Man muß schlicht von dem irrigen Glaubenssatz wegkommen, daß Prophezeiungen aus dem christlichen Kulturkreis per se echtes Zukunftswissen enthielten, nur weil die Texte es selbst von sich behaupten und es von den Überlieferern mit Inbrunst des Glaubens behauptet wird. Der Kanon spiegelt allein die Endzeiterwartungen der Christen wider, die durch Gläubige von der frühen Naherwartung der Wiederkehr Jesu über Jahrhunderte zu epischer Breite erweitert und immer auf dem neuesten Stand gehalten wurden.

Wenn also bei Antonius von Aachen, Adl-/Irlmaier, Erna Stieglitz und Konsorten der russische Feldzug mit militärischen Details ausgebreitet wird, spricht das keinesfalls für die Echtheit der Aussagen. Es ist vielmehr die Übertragung der älteren Prophezeiungen auf die Verhältnisse des 19. und 20. Jahrhunderts. Wenn im Rahmen des russischen Feldzuges, der ein Echo der Gog-Magog-Geschichte ist, bei Adl-/Irlmaier als neues Element der "gelbe Strich" auftaucht, ist das mitnichten eine echte Seherschau, sondern eine Erfindung, die das endzeitliche Schlachtgeschehen durch das profanisierte Element des "Eingriffs von oben" ergänzt. Statt eines göttlichen Fingers findet man in unserer Zeit das technische Eingreifen eines nicht näher bezeichneten überlegenen Akteurs durch Drohnen und Wunderwaffen mit "blitzeschleudernden Maschinen". Das ist lediglich Anpassung an das Zeitkolorit.

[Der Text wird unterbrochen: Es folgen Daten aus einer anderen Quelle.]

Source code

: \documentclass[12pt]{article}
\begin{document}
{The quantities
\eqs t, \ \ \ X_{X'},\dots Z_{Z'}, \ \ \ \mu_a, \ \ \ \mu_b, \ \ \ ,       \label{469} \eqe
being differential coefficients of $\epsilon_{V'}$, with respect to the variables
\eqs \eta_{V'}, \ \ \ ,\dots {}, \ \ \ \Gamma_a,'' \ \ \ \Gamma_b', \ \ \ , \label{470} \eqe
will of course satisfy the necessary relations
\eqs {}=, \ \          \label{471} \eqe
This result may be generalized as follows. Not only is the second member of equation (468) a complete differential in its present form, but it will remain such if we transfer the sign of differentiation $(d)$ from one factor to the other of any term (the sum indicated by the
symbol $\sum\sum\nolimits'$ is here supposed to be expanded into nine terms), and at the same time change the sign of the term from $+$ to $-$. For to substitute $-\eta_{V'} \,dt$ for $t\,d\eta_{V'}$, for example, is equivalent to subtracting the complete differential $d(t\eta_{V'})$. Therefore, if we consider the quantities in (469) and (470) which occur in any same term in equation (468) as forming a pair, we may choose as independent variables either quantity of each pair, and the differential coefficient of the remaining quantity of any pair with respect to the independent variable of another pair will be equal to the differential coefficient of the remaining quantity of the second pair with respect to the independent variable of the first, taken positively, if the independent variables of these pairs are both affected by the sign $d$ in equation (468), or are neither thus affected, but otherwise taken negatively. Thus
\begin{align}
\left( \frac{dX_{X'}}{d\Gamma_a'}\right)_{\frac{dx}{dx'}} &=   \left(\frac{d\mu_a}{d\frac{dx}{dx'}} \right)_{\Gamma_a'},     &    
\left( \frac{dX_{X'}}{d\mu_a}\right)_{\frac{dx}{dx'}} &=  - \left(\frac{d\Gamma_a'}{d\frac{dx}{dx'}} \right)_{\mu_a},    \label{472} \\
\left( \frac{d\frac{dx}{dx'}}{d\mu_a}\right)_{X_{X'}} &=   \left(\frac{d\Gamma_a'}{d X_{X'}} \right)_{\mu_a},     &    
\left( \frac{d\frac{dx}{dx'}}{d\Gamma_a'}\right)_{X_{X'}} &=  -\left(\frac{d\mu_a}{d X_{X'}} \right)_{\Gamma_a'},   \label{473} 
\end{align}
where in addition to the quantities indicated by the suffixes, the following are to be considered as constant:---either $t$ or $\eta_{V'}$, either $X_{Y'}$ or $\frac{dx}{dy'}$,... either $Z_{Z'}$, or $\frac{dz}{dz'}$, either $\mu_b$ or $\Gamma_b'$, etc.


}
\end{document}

Es hat in diesem Lichte keinen Sinn, die Gegenwart zu analysieren und sich passende Quellen über die Verschärfung des Verhältnisses zu Rußland oder Neuentwicklungen im Militärsektor herauszusuchen, um die Annäherung des russischen Feldzuges zu untermauern. Man bildet hierbei nur Scheinkorrelationen, weil man vom Dogma der pauschalen Richtigkeit der Prophezeiungen ausgehend sich die Geschehnisse der Gegenwart auf das Prophezeiungsszenario passend zurechtlegt. Völlig gleichgültig, was geschähe, würde man durch die Brille dieses Glaubenssatzes im Zeitgeschehen immer irgend etwas finden, was das Näherrücken des Eintretens der Prophezeiungen anzeigen würde. So war es seit Jahrhunderten. Zu jedem Zeitpunkt der Geschichte waren ausgerechnet in der jeweiligen Gegenwart die letzten Vorzeichen gerade am Eintreffen. Der unerschütterliche Glaube an das christliche Endzeitszenario in der jeweils aktuellen Fassung in Verbindung mit der Naherwartung ist die Konstante, mit der sich der Prophezeiungskanon als sich selbst erhaltendes Glaubenssystem perpetuummobileartig fortspinnt. Er spiegelt immer die Gegenwart wider, scheint immer kurz vor der Erfüllung zu stehen, trifft aber nie ein. Statt dessen formt jede Generation ihre eigene Fassung der "großen Weissagung", die dann von der nächsten aufgegriffen und weiter aktualisiert wird.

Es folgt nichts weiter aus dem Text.